CARISCA moves to bridge gap between industry and academia

ASU senior technical advisor working directly with a CARISCA PhD student at the 2022 Paper Development Workshop, held at KNUST.

The Centre for Applied Research and Innovation Supply Chain, Africa at KNUST is moving to adopt workable policies and researched-based approaches to bridge the current gap between industry and academia.

To achieve this, the centre has submitted a request to the university authority to replace the current thesis as a requirement for postgraduate students with an applied interdisciplinary research project matched with the respective industry organisations.

The KNUST School of Business is also considering the acceptance of inviting stakeholders who may include industry practitioners, entrepreneurs, alumni and civil society organisations to multiple engagement sessions as part of course content development.

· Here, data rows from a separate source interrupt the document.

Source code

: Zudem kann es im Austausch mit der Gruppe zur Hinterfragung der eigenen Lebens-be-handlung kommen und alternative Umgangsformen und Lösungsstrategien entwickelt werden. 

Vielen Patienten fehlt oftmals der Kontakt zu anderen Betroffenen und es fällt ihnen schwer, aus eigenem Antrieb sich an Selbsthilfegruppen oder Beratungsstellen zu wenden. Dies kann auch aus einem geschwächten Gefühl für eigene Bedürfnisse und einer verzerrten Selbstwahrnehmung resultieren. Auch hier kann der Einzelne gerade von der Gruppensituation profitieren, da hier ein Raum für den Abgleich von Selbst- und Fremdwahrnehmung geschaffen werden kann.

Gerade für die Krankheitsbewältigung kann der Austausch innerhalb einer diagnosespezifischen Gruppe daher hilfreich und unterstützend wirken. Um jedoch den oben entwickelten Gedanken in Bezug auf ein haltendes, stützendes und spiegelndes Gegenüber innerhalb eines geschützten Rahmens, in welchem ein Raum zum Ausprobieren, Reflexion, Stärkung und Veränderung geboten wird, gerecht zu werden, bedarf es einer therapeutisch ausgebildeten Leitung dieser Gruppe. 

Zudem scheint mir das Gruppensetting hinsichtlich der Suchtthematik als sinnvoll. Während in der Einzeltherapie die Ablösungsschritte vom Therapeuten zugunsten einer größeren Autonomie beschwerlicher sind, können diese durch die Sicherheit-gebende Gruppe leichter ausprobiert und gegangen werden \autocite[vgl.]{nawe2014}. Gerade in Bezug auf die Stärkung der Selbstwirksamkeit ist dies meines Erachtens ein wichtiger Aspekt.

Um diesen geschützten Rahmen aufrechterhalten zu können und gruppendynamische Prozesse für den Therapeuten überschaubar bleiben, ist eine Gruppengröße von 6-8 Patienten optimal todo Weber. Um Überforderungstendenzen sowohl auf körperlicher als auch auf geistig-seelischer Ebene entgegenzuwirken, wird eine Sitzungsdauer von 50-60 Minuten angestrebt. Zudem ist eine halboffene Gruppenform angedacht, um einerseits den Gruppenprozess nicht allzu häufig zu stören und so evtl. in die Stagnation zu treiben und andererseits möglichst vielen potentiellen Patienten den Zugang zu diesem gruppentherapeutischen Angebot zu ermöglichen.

These are part of the strategies to make sure that postgraduate students who go out of the university better appreciate the rudiments of the job market as well as the practicalities of the course of study.

To better achieve the objective of bridging the gap between industry and academia, CARISCA intends to develop business cases for students to provide insights into the real-world challenges and trends of development in local industries.

Also, to ensure the full implementation of the afore-mentioned strategies and for optimum impact, CARISCA has supported KNUST School of Business to create a career services office to help students find good jobs upon graduation.

These and more were contained in an alumni survey report put together by the  Centre for Applied Research and Innovation Supply Chain, Africa (CARICSA) located at the Kwame Nkrumah University of Science and Technology, KNUST.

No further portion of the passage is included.